__What you will do__
Each record that follows should be transcribed word for word.

__Information given__
-*-*-

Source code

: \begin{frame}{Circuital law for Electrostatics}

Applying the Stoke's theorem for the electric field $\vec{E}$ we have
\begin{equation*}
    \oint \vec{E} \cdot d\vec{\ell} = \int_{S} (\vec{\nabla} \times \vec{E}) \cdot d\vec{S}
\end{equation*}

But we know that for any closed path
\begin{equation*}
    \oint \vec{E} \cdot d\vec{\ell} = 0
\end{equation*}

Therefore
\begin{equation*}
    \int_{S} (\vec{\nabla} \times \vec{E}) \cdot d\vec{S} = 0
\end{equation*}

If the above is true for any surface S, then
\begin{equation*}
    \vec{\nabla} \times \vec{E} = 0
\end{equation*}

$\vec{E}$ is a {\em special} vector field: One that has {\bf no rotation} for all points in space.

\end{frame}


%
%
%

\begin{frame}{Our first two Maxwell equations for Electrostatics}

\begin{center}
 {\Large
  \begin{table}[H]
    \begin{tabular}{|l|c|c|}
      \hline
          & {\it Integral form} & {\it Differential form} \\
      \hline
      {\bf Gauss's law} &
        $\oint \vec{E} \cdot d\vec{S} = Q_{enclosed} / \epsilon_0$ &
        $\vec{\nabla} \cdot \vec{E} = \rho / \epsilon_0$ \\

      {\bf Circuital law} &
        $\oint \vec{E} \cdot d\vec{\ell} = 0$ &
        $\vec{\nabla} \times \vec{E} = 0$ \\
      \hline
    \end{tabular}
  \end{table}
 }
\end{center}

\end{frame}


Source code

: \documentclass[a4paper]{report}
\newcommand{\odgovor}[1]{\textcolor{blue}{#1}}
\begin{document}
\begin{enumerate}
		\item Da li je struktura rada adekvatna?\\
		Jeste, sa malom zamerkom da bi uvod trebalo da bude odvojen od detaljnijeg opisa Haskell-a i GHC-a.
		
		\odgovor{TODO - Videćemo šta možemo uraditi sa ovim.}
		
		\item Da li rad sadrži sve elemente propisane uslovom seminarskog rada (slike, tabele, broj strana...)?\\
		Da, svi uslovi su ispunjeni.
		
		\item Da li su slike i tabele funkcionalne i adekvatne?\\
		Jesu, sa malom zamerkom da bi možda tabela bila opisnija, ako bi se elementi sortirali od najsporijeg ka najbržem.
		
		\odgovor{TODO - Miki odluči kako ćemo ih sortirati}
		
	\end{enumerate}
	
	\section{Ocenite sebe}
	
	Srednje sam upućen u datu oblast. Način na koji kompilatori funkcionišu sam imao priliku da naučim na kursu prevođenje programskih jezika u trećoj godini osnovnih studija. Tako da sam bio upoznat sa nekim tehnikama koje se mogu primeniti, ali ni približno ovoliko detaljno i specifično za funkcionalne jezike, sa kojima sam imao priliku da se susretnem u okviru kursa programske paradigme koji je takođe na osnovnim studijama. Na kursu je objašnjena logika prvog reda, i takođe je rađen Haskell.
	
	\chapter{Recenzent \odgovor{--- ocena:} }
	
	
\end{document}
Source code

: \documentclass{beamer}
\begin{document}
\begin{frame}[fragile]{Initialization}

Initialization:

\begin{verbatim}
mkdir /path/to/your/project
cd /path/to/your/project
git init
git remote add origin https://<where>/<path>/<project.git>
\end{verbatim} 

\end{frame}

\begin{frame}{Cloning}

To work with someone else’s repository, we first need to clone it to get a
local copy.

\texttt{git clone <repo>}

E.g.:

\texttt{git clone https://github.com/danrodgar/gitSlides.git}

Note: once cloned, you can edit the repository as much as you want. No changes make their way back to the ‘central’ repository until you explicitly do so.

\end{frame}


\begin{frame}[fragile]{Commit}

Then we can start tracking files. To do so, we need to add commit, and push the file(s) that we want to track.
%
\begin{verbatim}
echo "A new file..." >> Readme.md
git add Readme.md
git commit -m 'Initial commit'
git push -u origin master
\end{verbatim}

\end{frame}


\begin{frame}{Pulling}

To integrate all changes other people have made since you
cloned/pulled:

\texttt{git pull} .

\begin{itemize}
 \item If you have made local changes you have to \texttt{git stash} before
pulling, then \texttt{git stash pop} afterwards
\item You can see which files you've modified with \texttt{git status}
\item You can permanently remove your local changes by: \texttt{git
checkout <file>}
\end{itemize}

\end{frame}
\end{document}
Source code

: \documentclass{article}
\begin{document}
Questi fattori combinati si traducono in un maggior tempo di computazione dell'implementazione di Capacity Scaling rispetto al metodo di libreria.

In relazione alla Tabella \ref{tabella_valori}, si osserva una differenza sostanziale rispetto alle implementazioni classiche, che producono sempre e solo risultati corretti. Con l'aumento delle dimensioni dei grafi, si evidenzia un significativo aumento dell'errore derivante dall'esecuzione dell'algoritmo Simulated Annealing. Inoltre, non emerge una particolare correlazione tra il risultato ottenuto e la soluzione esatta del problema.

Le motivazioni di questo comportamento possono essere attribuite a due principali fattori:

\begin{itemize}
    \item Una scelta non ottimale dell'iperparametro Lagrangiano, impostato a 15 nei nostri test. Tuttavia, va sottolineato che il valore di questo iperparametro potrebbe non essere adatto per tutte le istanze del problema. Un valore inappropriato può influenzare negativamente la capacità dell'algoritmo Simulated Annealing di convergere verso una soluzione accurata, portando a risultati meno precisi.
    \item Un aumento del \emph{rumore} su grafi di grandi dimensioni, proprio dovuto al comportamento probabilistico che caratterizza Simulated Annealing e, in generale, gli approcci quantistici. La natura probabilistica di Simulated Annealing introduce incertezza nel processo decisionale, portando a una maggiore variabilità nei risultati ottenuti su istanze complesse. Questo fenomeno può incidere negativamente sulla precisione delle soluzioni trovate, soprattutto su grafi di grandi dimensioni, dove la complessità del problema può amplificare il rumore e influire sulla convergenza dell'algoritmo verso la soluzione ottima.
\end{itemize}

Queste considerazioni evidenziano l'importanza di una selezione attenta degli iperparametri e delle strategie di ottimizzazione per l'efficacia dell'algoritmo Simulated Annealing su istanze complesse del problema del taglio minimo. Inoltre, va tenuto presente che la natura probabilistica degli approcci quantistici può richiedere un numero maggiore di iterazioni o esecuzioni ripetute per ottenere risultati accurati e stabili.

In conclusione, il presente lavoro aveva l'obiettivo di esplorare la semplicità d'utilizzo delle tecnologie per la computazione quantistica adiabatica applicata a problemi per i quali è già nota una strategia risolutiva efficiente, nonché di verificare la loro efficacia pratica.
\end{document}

-*-*-

__Exercise result__
Source code

: \begin{frame}{Circuital law for Electrostatics}

Applying the Stoke's theorem for the electric field $\vec{E}$ we have
\begin{equation*}
    \oint \vec{E} \cdot d\vec{\ell} = \int_{S} (\vec{\nabla} \times \vec{E}) \cdot d\vec{S}
\end{equation*}

But we know that for any closed path
\begin{equation*}
    \oint \vec{E} \cdot d\vec{\ell} = 0
\end{equation*}

Therefore
\begin{equation*}
    \int_{S} (\vec{\nabla} \times \vec{E}) \cdot d\vec{S} = 0
\end{equation*}

If the above is true for any surface S, then
\begin{equation*}
    \vec{\nabla} \times \vec{E} = 0
\end{equation*}

$\vec{E}$ is a {\em special} vector field: One that has {\bf no rotation} for all points in space.

\end{frame}


%
%
%

\begin{frame}{Our first two Maxwell equations for Electrostatics}

\begin{center}
 {\Large
  \begin{table}[H]
    \begin{tabular}{|l|c|c|}
      \hline
          & {\it Integral form} & {\it Differential form} \\
      \hline
      {\bf Gauss's law} &
        $\oint \vec{E} \cdot d\vec{S} = Q_{enclosed} / \epsilon_0$ &
        $\vec{\nabla} \cdot \vec{E} = \rho / \epsilon_0$ \\

      {\bf Circuital law} &
        $\oint \vec{E} \cdot d\vec{\ell} = 0$ &
        $\vec{\nabla} \times \vec{E} = 0$ \\
      \hline
    \end{tabular}
  \end{table}
 }
\end{center}

\end{frame}


Source code

: \documentclass[a4paper]{report}
\newcommand{\odgovor}[1]{\textcolor{blue}{#1}}
\begin{document}
\begin{enumerate}
		\item Da li je struktura rada adekvatna?\\
		Jeste, sa malom zamerkom da bi uvod trebalo da bude odvojen od detaljnijeg opisa Haskell-a i GHC-a.
		
		\odgovor{TODO - Videćemo šta možemo uraditi sa ovim.}
		
		\item Da li rad sadrži sve elemente propisane uslovom seminarskog rada (slike, tabele, broj strana...)?\\
		Da, svi uslovi su ispunjeni.
		
		\item Da li su slike i tabele funkcionalne i adekvatne?\\
		Jesu, sa malom zamerkom da bi možda tabela bila opisnija, ako bi se elementi sortirali od najsporijeg ka najbržem.
		
		\odgovor{TODO - Miki odluči kako ćemo ih sortirati}
		
	\end{enumerate}
	
	\section{Ocenite sebe}
	
	Srednje sam upućen u datu oblast. Način na koji kompilatori funkcionišu sam imao priliku da naučim na kursu prevođenje programskih jezika u trećoj godini osnovnih studija. Tako da sam bio upoznat sa nekim tehnikama koje se mogu primeniti, ali ni približno ovoliko detaljno i specifično za funkcionalne jezike, sa kojima sam imao priliku da se susretnem u okviru kursa programske paradigme koji je takođe na osnovnim studijama. Na kursu je objašnjena logika prvog reda, i takođe je rađen Haskell.
	
	\chapter{Recenzent \odgovor{--- ocena:} }
	
	
\end{document}
Source code

: \documentclass{beamer}
\begin{document}
\begin{frame}[fragile]{Initialization}

Initialization:

\begin{verbatim}
mkdir /path/to/your/project
cd /path/to/your/project
git init
git remote add origin https://<where>/<path>/<project.git>
\end{verbatim} 

\end{frame}

\begin{frame}{Cloning}

To work with someone else’s repository, we first need to clone it to get a
local copy.

\texttt{git clone <repo>}

E.g.:

\texttt{git clone https://github.com/danrodgar/gitSlides.git}

Note: once cloned, you can edit the repository as much as you want. No changes make their way back to the ‘central’ repository until you explicitly do so.

\end{frame}


\begin{frame}[fragile]{Commit}

Then we can start tracking files. To do so, we need to add commit, and push the file(s) that we want to track.
%
\begin{verbatim}
echo "A new file..." >> Readme.md
git add Readme.md
git commit -m 'Initial commit'
git push -u origin master
\end{verbatim}

\end{frame}


\begin{frame}{Pulling}

To integrate all changes other people have made since you
cloned/pulled:

\texttt{git pull} .

\begin{itemize}
 \item If you have made local changes you have to \texttt{git stash} before
pulling, then \texttt{git stash pop} afterwards
\item You can see which files you've modified with \texttt{git status}
\item You can permanently remove your local changes by: \texttt{git
checkout <file>}
\end{itemize}

\end{frame}
\end{document}
Source code

: \documentclass{article}
\begin{document}
Questi fattori combinati si traducono in un maggior tempo di computazione dell'implementazione di Capacity Scaling rispetto al metodo di libreria.

In relazione alla Tabella \ref{tabella_valori}, si osserva una differenza sostanziale rispetto alle implementazioni classiche, che producono sempre e solo risultati corretti. Con l'aumento delle dimensioni dei grafi, si evidenzia un significativo aumento dell'errore derivante dall'esecuzione dell'algoritmo Simulated Annealing. Inoltre, non emerge una particolare correlazione tra il risultato ottenuto e la soluzione esatta del problema.

Le motivazioni di questo comportamento possono essere attribuite a due principali fattori:

\begin{itemize}
    \item Una scelta non ottimale dell'iperparametro Lagrangiano, impostato a 15 nei nostri test. Tuttavia, va sottolineato che il valore di questo iperparametro potrebbe non essere adatto per tutte le istanze del problema. Un valore inappropriato può influenzare negativamente la capacità dell'algoritmo Simulated Annealing di convergere verso una soluzione accurata, portando a risultati meno precisi.
    \item Un aumento del \emph{rumore} su grafi di grandi dimensioni, proprio dovuto al comportamento probabilistico che caratterizza Simulated Annealing e, in generale, gli approcci quantistici. La natura probabilistica di Simulated Annealing introduce incertezza nel processo decisionale, portando a una maggiore variabilità nei risultati ottenuti su istanze complesse. Questo fenomeno può incidere negativamente sulla precisione delle soluzioni trovate, soprattutto su grafi di grandi dimensioni, dove la complessità del problema può amplificare il rumore e influire sulla convergenza dell'algoritmo verso la soluzione ottima.
\end{itemize}

Queste considerazioni evidenziano l'importanza di una selezione attenta degli iperparametri e delle strategie di ottimizzazione per l'efficacia dell'algoritmo Simulated Annealing su istanze complesse del problema del taglio minimo. Inoltre, va tenuto presente che la natura probabilistica degli approcci quantistici può richiedere un numero maggiore di iterazioni o esecuzioni ripetute per ottenere risultati accurati e stabili.

In conclusione, il presente lavoro aveva l'obiettivo di esplorare la semplicità d'utilizzo delle tecnologie per la computazione quantistica adiabatica applicata a problemi per i quali è già nota una strategia risolutiva efficiente, nonché di verificare la loro efficacia pratica.
\end{document}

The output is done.